▸ EXCERPTED DATA
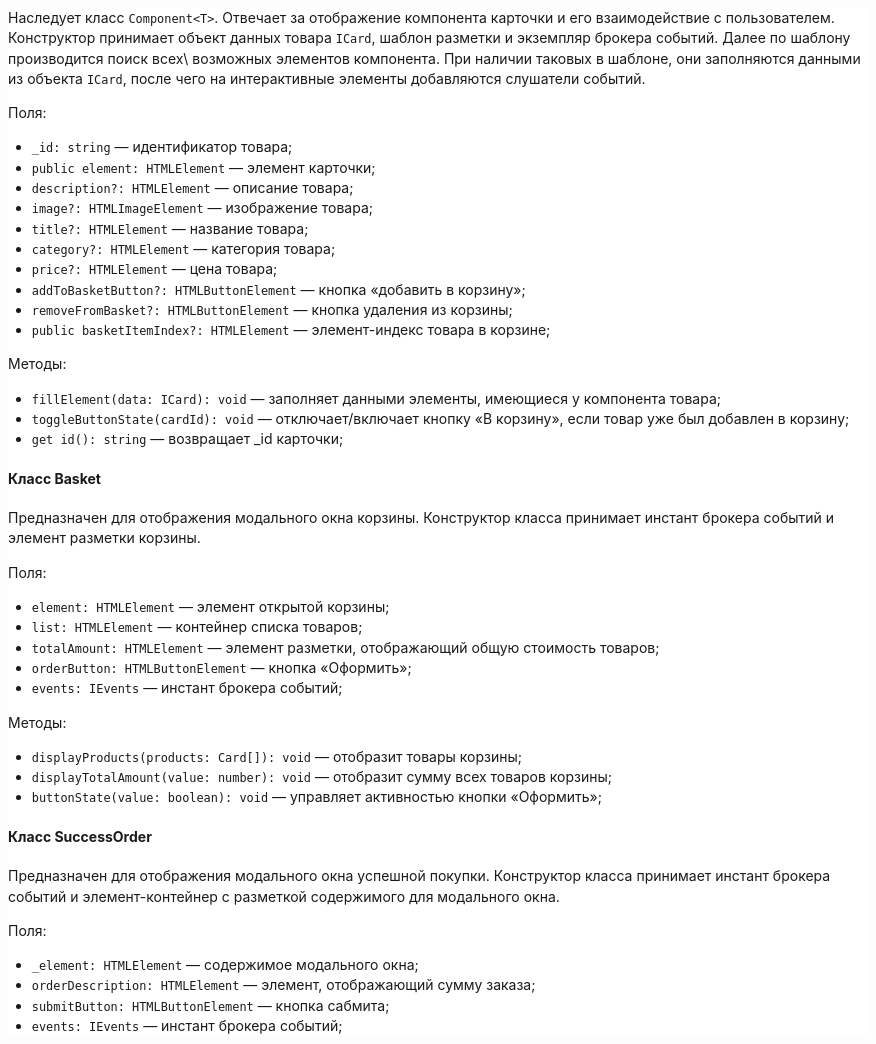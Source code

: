 Наследует класс `Component<T>`. Отвечает за отображение компонента карточки и его взаимодействие с пользователем.\
Конструктор принимает объект данных товара `ICard`, шаблон разметки и экземпляр брокера событий. Далее по шаблону производится поиск всех\ возможных элементов компонента. При наличии таковых в шаблоне, они заполняются данными из объекта `ICard`, после чего на интерактивные элементы добавляются слушатели событий.

Поля:

- `_id: string` — идентификатор товара;
- `public element: HTMLElement` — элемент карточки;
- `description?: HTMLElement` — описание товара;
- `image?: HTMLImageElement` — изображение товара;
- `title?: HTMLElement` — название товара;
- `category?: HTMLElement` — категория товара;
- `price?: HTMLElement` — цена товара;
- `addToBasketButton?: HTMLButtonElement` — кнопка «добавить в корзину»;
- `removeFromBasket?: HTMLButtonElement` — кнопка удаления из корзины;
- `public basketItemIndex?: HTMLElement` — элемент-индекс товара в корзине;

Методы:

- `fillElement(data: ICard): void` — заполняет данными элементы, имеющиеся у компонента товара;
- `toggleButtonState(cardId): void` — отключает/включает кнопку «В корзину», если товар уже был добавлен в корзину;
- `get id(): string` — возвращает \_id карточки;

#### Класс Basket

Предназначен для отображения модального окна корзины. Конструктор класса принимает инстант брокера событий и элемент разметки корзины.

Поля:

- `element: HTMLElement` — элемент открытой корзины;
- `list: HTMLElement` — контейнер списка товаров;
- `totalAmount: HTMLElement` — элемент разметки, отображающий общую стоимость товаров;
- `orderButton: HTMLButtonElement` — кнопка «Оформить»;
- `events: IEvents` — инстант брокера событий;

Методы:

- `displayProducts(products: Card[]): void` — отобразит товары корзины;
- `displayTotalAmount(value: number): void` — отобразит сумму всех товаров корзины;
- `buttonState(value: boolean): void` — управляет активностью кнопки «Оформить»;

#### Класс SuccessOrder

Предназначен для отображения модального окна успешной покупки. Конструктор класса принимает инстант брокера событий и элемент-контейнер с разметкой содержимого для модального окна.

Поля:

- `_element: HTMLElement` — содержимое модального окна;
- `orderDescription: HTMLElement` — элемент, отображающий сумму заказа;
- `submitButton: HTMLButtonElement` — кнопка сабмита;
- `events: IEvents` — инстант брокера событий;
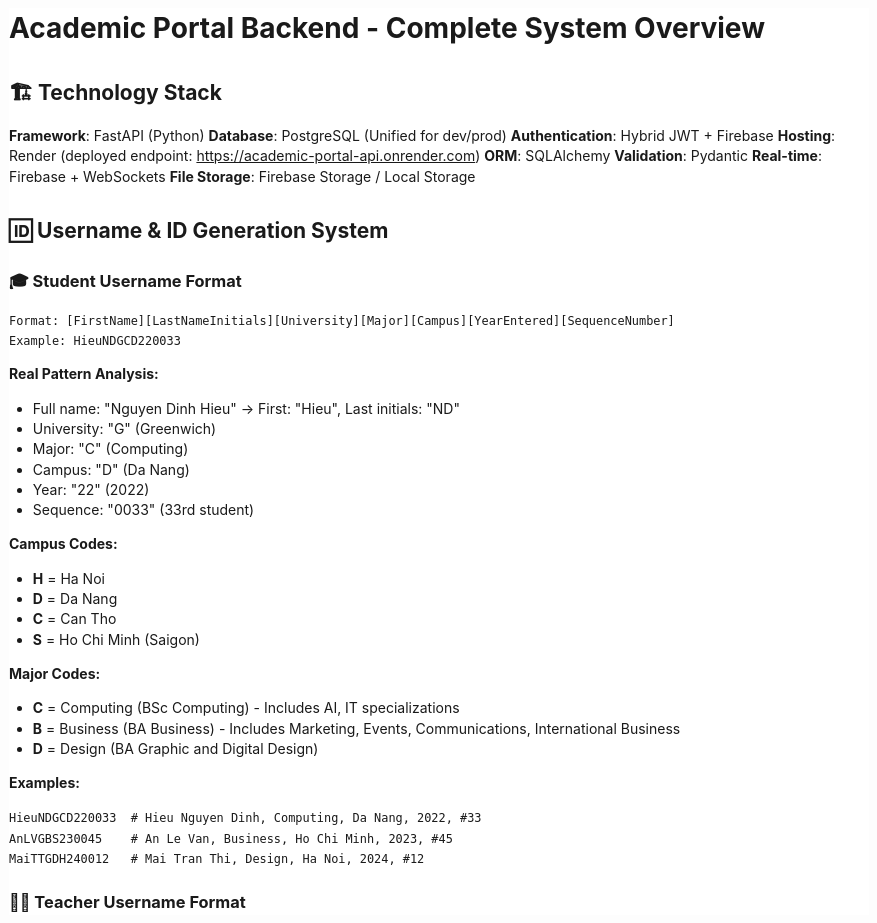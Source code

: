 # Academic Portal Backend - Complete System Overview

## 🏗️ Technology Stack

**Framework**: FastAPI (Python)
**Database**: PostgreSQL (Unified for dev/prod)
**Authentication**: Hybrid JWT + Firebase
**Hosting**: Render (deployed endpoint: https://academic-portal-api.onrender.com)
**ORM**: SQLAlchemy
**Validation**: Pydantic
**Real-time**: Firebase + WebSockets
**File Storage**: Firebase Storage / Local Storage

## 🆔 Username & ID Generation System

### **🎓 Student Username Format**

```
Format: [FirstName][LastNameInitials][University][Major][Campus][YearEntered][SequenceNumber]
Example: HieuNDGCD220033
```

**Real Pattern Analysis:**

- Full name: "Nguyen Dinh Hieu" → First: "Hieu", Last initials: "ND"
- University: "G" (Greenwich)
- Major: "C" (Computing)
- Campus: "D" (Da Nang)
- Year: "22" (2022)
- Sequence: "0033" (33rd student)

**Campus Codes:**

- **H** = Ha Noi
- **D** = Da Nang
- **C** = Can Tho
- **S** = Ho Chi Minh (Saigon)

**Major Codes:**

- **C** = Computing (BSc Computing) - Includes AI, IT specializations
- **B** = Business (BA Business) - Includes Marketing, Events, Communications, International Business
- **D** = Design (BA Graphic and Digital Design)

**Examples:**

```
HieuNDGCD220033  # Hieu Nguyen Dinh, Computing, Da Nang, 2022, #33
AnLVGBS230045    # An Le Van, Business, Ho Chi Minh, 2023, #45
MaiTTGDH240012   # Mai Tran Thi, Design, Ha Noi, 2024, #12
```

### **👨‍🏫 Teacher Username Format**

▸ TASK REQUIREMENTS
Line by line, print the records above exactly, skipping each picture.

▸ RESPONSE TO THIS EXERCISE
Source code

: Наследует класс `Component<T>`. Отвечает за отображение компонента карточки и его взаимодействие с пользователем.\
Конструктор принимает объект данных товара `ICard`, шаблон разметки и экземпляр брокера событий. Далее по шаблону производится поиск всех\ возможных элементов компонента. При наличии таковых в шаблоне, они заполняются данными из объекта `ICard`, после чего на интерактивные элементы добавляются слушатели событий.

Поля:

- `_id: string` — идентификатор товара;
- `public element: HTMLElement` — элемент карточки;
- `description?: HTMLElement` — описание товара;
- `image?: HTMLImageElement` — изображение товара;
- `title?: HTMLElement` — название товара;
- `category?: HTMLElement` — категория товара;
- `price?: HTMLElement` — цена товара;
- `addToBasketButton?: HTMLButtonElement` — кнопка «добавить в корзину»;
- `removeFromBasket?: HTMLButtonElement` — кнопка удаления из корзины;
- `public basketItemIndex?: HTMLElement` — элемент-индекс товара в корзине;

Методы:

- `fillElement(data: ICard): void` — заполняет данными элементы, имеющиеся у компонента товара;
- `toggleButtonState(cardId): void` — отключает/включает кнопку «В корзину», если товар уже был добавлен в корзину;
- `get id(): string` — возвращает \_id карточки;

#### Класс Basket

Предназначен для отображения модального окна корзины. Конструктор класса принимает инстант брокера событий и элемент разметки корзины.

Поля:

- `element: HTMLElement` — элемент открытой корзины;
- `list: HTMLElement` — контейнер списка товаров;
- `totalAmount: HTMLElement` — элемент разметки, отображающий общую стоимость товаров;
- `orderButton: HTMLButtonElement` — кнопка «Оформить»;
- `events: IEvents` — инстант брокера событий;

Методы:

- `displayProducts(products: Card[]): void` — отобразит товары корзины;
- `displayTotalAmount(value: number): void` — отобразит сумму всех товаров корзины;
- `buttonState(value: boolean): void` — управляет активностью кнопки «Оформить»;

#### Класс SuccessOrder

Предназначен для отображения модального окна успешной покупки. Конструктор класса принимает инстант брокера событий и элемент-контейнер с разметкой содержимого для модального окна.

Поля:

- `_element: HTMLElement` — содержимое модального окна;
- `orderDescription: HTMLElement` — элемент, отображающий сумму заказа;
- `submitButton: HTMLButtonElement` — кнопка сабмита;
- `events: IEvents` — инстант брокера событий;
Source code

: # Academic Portal Backend - Complete System Overview

## 🏗️ Technology Stack

**Framework**: FastAPI (Python)
**Database**: PostgreSQL (Unified for dev/prod)
**Authentication**: Hybrid JWT + Firebase
**Hosting**: Render (deployed endpoint: https://academic-portal-api.onrender.com)
**ORM**: SQLAlchemy
**Validation**: Pydantic
**Real-time**: Firebase + WebSockets
**File Storage**: Firebase Storage / Local Storage

## 🆔 Username & ID Generation System

### **🎓 Student Username Format**

```
Format: [FirstName][LastNameInitials][University][Major][Campus][YearEntered][SequenceNumber]
Example: HieuNDGCD220033
```

**Real Pattern Analysis:**

- Full name: "Nguyen Dinh Hieu" → First: "Hieu", Last initials: "ND"
- University: "G" (Greenwich)
- Major: "C" (Computing)
- Campus: "D" (Da Nang)
- Year: "22" (2022)
- Sequence: "0033" (33rd student)

**Campus Codes:**

- **H** = Ha Noi
- **D** = Da Nang
- **C** = Can Tho
- **S** = Ho Chi Minh (Saigon)

**Major Codes:**

- **C** = Computing (BSc Computing) - Includes AI, IT specializations
- **B** = Business (BA Business) - Includes Marketing, Events, Communications, International Business
- **D** = Design (BA Graphic and Digital Design)

**Examples:**

```
HieuNDGCD220033  # Hieu Nguyen Dinh, Computing, Da Nang, 2022, #33
AnLVGBS230045    # An Le Van, Business, Ho Chi Minh, 2023, #45
MaiTTGDH240012   # Mai Tran Thi, Design, Ha Noi, 2024, #12
```

### **👨‍🏫 Teacher Username Format**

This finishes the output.